Reproduce word for word the lines between those holding "## Build for production" and "This project is", inclusive, and nothing else from the data below.

========================================

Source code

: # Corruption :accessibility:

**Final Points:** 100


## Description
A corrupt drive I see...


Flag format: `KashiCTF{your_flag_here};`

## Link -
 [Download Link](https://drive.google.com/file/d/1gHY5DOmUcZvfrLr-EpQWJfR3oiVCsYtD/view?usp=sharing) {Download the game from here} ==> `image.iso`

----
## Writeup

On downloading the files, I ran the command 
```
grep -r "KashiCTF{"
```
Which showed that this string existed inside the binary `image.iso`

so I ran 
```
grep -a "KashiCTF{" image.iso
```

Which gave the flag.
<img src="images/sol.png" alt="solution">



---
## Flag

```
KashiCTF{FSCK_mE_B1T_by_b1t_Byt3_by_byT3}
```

========================================

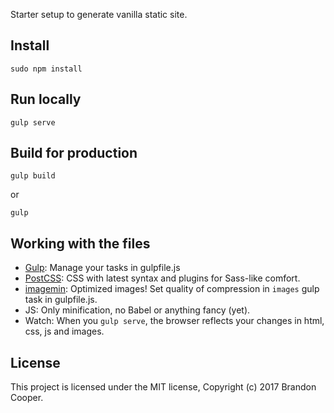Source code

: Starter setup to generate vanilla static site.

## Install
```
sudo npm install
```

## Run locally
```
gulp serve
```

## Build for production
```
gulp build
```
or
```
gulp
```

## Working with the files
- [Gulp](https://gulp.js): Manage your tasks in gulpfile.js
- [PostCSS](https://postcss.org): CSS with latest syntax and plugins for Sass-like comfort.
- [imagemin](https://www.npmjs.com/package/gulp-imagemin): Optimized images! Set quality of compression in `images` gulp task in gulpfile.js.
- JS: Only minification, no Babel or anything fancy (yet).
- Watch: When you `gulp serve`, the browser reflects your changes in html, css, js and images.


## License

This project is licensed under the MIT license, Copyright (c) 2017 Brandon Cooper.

========================================

→ Answer box
## Build for production
```
gulp build
```
or
```
gulp
```

## Working with the files
- [Gulp](https://gulp.js): Manage your tasks in gulpfile.js
- [PostCSS](https://postcss.org): CSS with latest syntax and plugins for Sass-like comfort.
- [imagemin](https://www.npmjs.com/package/gulp-imagemin): Optimized images! Set quality of compression in `images` gulp task in gulpfile.js.
- JS: Only minification, no Babel or anything fancy (yet).
- Watch: When you `gulp serve`, the browser reflects your changes in html, css, js and images.


## License

This project is licensed under the MIT license, Copyright (c) 2017 Brandon Cooper.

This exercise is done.